In my previous post I wrote about a piece of research that found gender and marital status seem to enhance or lessen the likelihood of long-term sobriety. Specifically, the researchers found that 8 years after completing treatment, married men and unmarried women were more likely to be clean and sober, while unmarried men and married women were less likely to remain abstinent. In that post I wrote about why married men are more likely to stay clean and sober than unmarried men.
Today's post is about why unmarried women seen to do better in recovery than married women. Joan and Hank are a couple who illustrate the difficulties married women encounter in recovery. When they came to see me, Joan had about 18 months of sobriety. They called me because they were having trouble with the sexual part of their relationship. Joan had met Hank in a bar when she was still drinking and quickly fell into a sexual relationship with him. Before she got sober, she and Hank usually split a bottle of wine and/or got stoned before going to bed for sex. Both Joan and Hank reported that Joan had been very involved in their sexual encounters during this part of their relationship, and both of them spoke about how delighted they both were with the sexual part of their relationship.

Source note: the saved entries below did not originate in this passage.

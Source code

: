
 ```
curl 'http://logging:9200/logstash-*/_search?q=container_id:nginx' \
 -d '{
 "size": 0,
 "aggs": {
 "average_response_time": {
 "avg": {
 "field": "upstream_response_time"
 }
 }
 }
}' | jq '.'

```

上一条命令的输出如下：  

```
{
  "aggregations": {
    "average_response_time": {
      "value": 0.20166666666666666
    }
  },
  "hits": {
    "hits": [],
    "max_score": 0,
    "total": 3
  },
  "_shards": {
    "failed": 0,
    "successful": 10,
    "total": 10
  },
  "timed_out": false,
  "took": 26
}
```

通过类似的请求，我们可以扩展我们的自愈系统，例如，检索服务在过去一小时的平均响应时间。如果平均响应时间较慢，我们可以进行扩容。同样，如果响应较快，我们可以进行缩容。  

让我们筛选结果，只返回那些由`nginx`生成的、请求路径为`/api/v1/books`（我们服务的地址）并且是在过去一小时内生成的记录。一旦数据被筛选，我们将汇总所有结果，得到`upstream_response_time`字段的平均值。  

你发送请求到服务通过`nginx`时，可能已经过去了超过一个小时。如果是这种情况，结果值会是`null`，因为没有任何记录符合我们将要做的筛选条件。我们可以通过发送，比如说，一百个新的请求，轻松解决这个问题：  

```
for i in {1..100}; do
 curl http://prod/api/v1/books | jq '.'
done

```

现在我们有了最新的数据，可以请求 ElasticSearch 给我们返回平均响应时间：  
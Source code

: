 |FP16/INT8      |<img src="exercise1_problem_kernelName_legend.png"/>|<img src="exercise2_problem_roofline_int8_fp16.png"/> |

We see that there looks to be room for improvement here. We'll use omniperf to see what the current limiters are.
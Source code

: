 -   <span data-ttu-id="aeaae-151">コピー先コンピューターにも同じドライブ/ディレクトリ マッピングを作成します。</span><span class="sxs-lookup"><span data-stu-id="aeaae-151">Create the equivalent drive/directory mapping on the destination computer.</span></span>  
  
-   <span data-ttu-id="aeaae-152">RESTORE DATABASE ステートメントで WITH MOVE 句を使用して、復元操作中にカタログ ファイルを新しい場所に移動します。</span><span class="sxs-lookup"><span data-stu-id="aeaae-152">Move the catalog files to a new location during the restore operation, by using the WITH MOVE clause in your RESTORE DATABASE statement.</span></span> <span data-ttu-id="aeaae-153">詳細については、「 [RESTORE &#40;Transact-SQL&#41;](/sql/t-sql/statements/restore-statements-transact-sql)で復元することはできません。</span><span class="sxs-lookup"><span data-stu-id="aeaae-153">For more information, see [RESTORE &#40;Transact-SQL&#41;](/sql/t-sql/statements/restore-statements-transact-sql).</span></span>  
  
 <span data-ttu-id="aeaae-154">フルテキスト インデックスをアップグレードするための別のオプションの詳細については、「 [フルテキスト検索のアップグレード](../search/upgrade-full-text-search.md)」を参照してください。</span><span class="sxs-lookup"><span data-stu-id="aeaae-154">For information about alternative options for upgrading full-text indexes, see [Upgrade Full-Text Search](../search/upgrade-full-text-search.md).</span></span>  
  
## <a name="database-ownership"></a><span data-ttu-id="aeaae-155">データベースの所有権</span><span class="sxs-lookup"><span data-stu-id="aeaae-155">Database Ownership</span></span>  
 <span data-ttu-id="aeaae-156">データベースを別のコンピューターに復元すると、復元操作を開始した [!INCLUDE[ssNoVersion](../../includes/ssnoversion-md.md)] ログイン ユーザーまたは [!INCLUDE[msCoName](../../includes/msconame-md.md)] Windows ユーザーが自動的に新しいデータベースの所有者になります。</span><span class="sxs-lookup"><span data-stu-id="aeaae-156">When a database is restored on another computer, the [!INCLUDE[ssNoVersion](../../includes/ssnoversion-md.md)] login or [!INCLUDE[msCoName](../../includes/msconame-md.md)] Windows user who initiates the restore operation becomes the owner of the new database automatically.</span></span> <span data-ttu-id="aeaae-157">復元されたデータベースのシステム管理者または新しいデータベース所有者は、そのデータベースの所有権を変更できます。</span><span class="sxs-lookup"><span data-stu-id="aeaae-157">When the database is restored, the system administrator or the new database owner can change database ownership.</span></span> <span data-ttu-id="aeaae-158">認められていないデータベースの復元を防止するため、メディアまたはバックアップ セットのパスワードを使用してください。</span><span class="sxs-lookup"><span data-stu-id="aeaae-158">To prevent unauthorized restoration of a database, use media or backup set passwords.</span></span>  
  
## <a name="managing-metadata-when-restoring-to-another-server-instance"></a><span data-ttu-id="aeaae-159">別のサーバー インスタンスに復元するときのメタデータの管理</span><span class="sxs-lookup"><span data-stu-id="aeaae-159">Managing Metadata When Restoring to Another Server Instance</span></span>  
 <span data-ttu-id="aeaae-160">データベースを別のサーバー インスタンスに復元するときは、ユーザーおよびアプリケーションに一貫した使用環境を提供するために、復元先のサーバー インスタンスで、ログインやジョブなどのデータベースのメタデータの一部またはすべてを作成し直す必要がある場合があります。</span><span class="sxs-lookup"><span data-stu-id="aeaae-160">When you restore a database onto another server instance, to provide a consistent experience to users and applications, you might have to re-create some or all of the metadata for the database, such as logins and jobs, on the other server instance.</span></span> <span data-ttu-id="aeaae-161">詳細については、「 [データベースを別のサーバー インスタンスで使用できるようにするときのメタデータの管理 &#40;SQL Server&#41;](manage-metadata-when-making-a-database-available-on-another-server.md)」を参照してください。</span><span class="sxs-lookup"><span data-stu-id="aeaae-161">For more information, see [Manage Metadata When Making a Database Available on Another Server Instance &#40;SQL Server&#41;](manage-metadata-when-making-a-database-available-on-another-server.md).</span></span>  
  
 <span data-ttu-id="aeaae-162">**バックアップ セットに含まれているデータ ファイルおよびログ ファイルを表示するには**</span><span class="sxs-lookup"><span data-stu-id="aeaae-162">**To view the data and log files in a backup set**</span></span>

Joan surrendered to the reality of her alcoholism, attended a 30-day outpatient program, and began going to AA meetings about 6 months after she and Hank got married. Her discomfort with sex, which actually began shortly after the wedding, escalated after she got clean and sober to the point that she had begun to dread the times when Hank approached her for sex. Hank, who was still drinking and using pot on the weekends, was frustrated and impatient with Joan about her lack of sexual desire. He blamed the situation on Joan's participation in AA, saying Joan was being influenced by "those AA dykes who hate men." Needless to say, Hank's attitude and behavior only added to Joan's difficulties in wanting to be sexual.
As we explored Joan's past, I realized that Joan had probably been sexually abused by her dad's alcoholic brother. Joan acknowledged how her uncle would always want her to sit on his lap and give him a kiss when he visited and how he made sexually inappropriate remarks in her presence, but she had no memory of any direct sexual encounters. It was clear, however, that talking about this uncle stirred up angry and unhappy feelings. When Joan married Hank, some of these feelings began to emerge when she and Hank were making love; they became much stronger after she sobered up.
Joan's probable sexual abuse (I would label her uncle's behavior as sexually abusive even if he never had intercourse with her or persuaded her to perform oral sex on him) is not at all uncommon for women who have become addicted to alcohol or drugs. In fact, my wife, S, who is also a therapist, has worked with at least 200-300 alcoholic/addict women over the past 25 years, and EVERY SINGLE ONE OF THEM was either sexual abused or the victim of unwanted, inappropriate sexual behavior before becoming adults. Drinking alcoholically and/or using mind-altering drugs became a way of coping with the pain, anger, and shame these women experienced as a result of the abuse.
A common coping mechanism for people who have been sexually abused is to split off sexual feelings from the feelings of emotional vulnerability. It is as if a person can be sexual as long as their is no commitment to an ongoing deep emotional connection. But when an alcoholic woman who was sexually abused as a child marries and also sobers up, she is suddenly quite vulnerable emotionally, opening herself up to the pain, anger, and shame of her sexual abuse whenever she and her husband try to make love. One way to avoid these feelings is to shut down her sexual desire; hence Joan's loss of sexual interest in Hank after they married and she got sober.
Hank's response to Joan's apparent loss of libido only made things worse. She was trapped between stirring up uncomfortable feelings if she engaged in sex and being the recipient of Hank's anger and contempt if she didn't. It is not surprising, therefore, that Joan went back out and resumed drinking a few weeks after she and Hank began seeing me. It was the only way she knew how to cope in a marriage that neither supported her sobriety nor helped her work through her childhood history of sexual abuse. I suspect this kind of situation is one the primary reasons that married women are less likely than unmarried women to achieve long-term sobriety.